The survey of 60 senior executives in the financial sector found that brand damage is the top concern with Web 2.0 technology, over and above security and cost.
Mike Altendorf, CEO of Conchango says it is concerning that high street banks and building societies see Web 2.0 as a threat to their brand.
"It proves that there is work to be done much to dispel the confusion about how new technologies and functions can be applied," says Altendorf. "Web 2.0 does not mean relinquishing control of your brand and handing it over to the consumer, but rather adopting a more collaborative approach."
However all the companies taking part in the research are planning to implement one or more Web 2.0 functions in the next twelve months, says Conchango. The most popular planned addition to Web sites is a blog followed by rich content such as videos.

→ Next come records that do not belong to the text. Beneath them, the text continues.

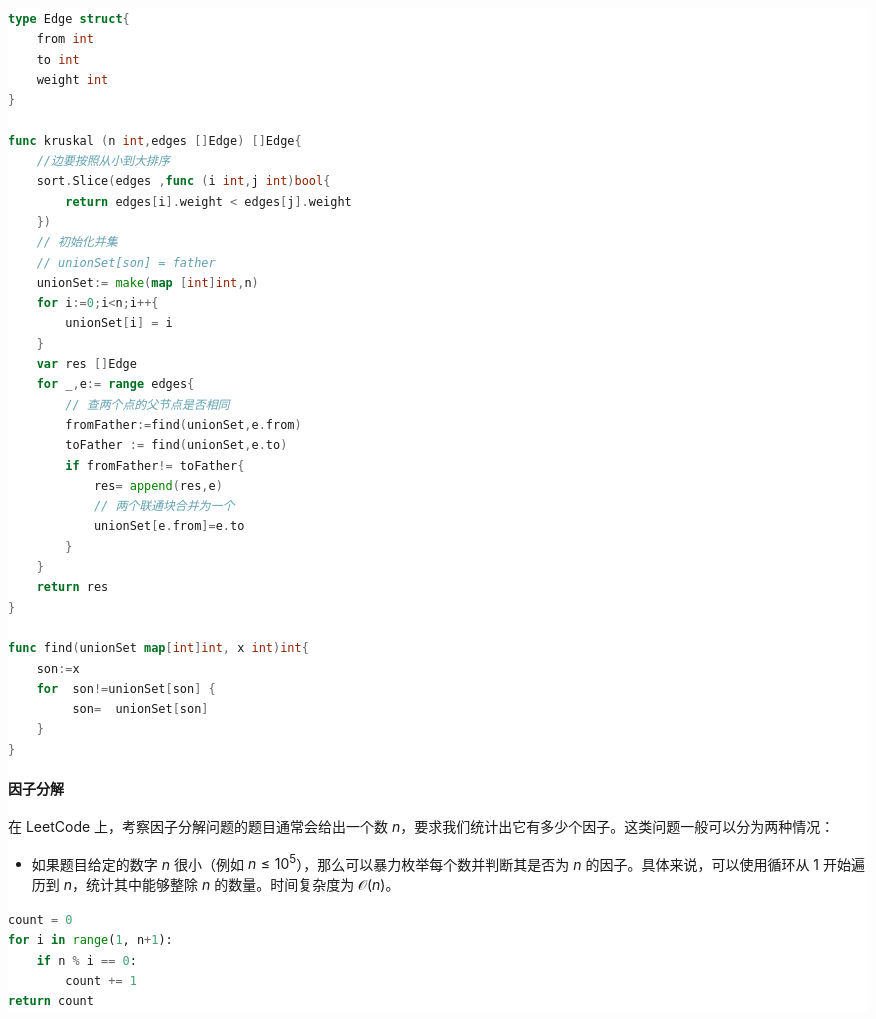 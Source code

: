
 ```go
type Edge struct{
    from int
    to int
    weight int
}

func kruskal (n int,edges []Edge) []Edge{
    //边要按照从小到大排序
    sort.Slice(edges ,func (i int,j int)bool{
        return edges[i].weight < edges[j].weight
    })
    // 初始化并集
    // unionSet[son] = father
    unionSet:= make(map [int]int,n)
    for i:=0;i<n;i++{
        unionSet[i] = i
    }
    var res []Edge
    for _,e:= range edges{
        // 查两个点的父节点是否相同
        fromFather:=find(unionSet,e.from)
        toFather := find(unionSet,e.to)
        if fromFather!= toFather{
            res= append(res,e)
            // 两个联通块合并为一个
            unionSet[e.from]=e.to
        }
    }
    return res
}

func find(unionSet map[int]int, x int)int{
    son:=x
    for  son!=unionSet[son] {
         son=  unionSet[son]
    }
}
```


#### 因子分解
在 LeetCode 上，考察因子分解问题的题目通常会给出一个数 $n$，要求我们统计出它有多少个因子。这类问题一般可以分为两种情况：
- 如果题目给定的数字 $n$ 很小（例如 $n \leq 10^5$），那么可以暴力枚举每个数并判断其是否为 $n$ 的因子。具体来说，可以使用循环从 1 开始遍历到 $n$，统计其中能够整除 $n$ 的数量。时间复杂度为 $\mathcal{O}(n)$。

```python
count = 0
for i in range(1, n+1):
    if n % i == 0:
        count += 1
return count

```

Research group Gartner said last year that banks should monitor emerging Internet social networks for their potential for partnerships to offer services within the network or to create non-traditional distribution channels by dealing with customers one-to-one.
Financial services firms should also use Web 2.0 applications - such as wikis, podcasts and blogs - to deliver personalised information to customers and for cross-enterprise collaboration, said Gartner.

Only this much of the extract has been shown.